Les he contado alguna que otra vez que pasé la primera ola no-confinada en Bélgica. Al contrario que aquí, que tuvieron cien días de arresto domiciliario obligado por la circunstancia, en Bruselas éramos libres. Libres si la dicotomía es comunismo o libertad, porque en realidad todos los comercios estaban cerrados, restaurantes también y sólo se podía ir a pasear de dos en dos. Pero al menos se podía respirar aire libre.

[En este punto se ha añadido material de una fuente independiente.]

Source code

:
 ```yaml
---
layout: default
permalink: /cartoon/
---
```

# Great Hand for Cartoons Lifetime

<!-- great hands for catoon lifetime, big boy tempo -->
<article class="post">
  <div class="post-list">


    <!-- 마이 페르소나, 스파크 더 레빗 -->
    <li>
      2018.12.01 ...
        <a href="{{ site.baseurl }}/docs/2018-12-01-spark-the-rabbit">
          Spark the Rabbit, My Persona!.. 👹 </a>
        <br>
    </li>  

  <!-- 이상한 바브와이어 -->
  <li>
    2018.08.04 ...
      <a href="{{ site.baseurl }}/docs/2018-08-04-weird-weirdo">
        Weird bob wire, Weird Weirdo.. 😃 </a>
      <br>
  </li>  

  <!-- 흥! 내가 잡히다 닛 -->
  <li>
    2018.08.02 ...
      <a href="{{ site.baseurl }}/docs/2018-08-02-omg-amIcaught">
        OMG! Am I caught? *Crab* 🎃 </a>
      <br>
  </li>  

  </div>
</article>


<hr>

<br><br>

Mientras en España estaba prohibido hasta salir a trabajar si la profesión no era considerada esencial, en Flandes íbamos cada día a la oficina sin mascarilla, comíamos todos juntos en amor y compañía e, incluso, algunos diputados de extrema derecha eran arrestados en orgías gays clandestinas. Libertinaje pandémico, vaya.

Hace unos meses, cuando yo aún no había cambiado los gofres en la Grand Place por el relaxing cup of café con leche en la Plaza Mayor, las autoridades de ese no-país centroeuropeo que quizás gana la Eurocopa tuvieron a bien decretar que la mascarilla dejase de ser obligatoria en exteriores, después de un par de meses (no más), de imponer su uso en contra de la voluntad y obediencia de la mayoría de ciudadanos que ahí residíamos. En esas pocas semanas hasta que el bozal volvió a ser obligatorio no hubo un solo alma por la calle que portara, ni de lejos, algo parecido a una mascarilla. Más allá de algún asiático que empero que la llevaría también si el Covid no hubiera hecho su aparición en nuestras vidas, la obediencia al Gobierno que imponía la libertad era absoluta.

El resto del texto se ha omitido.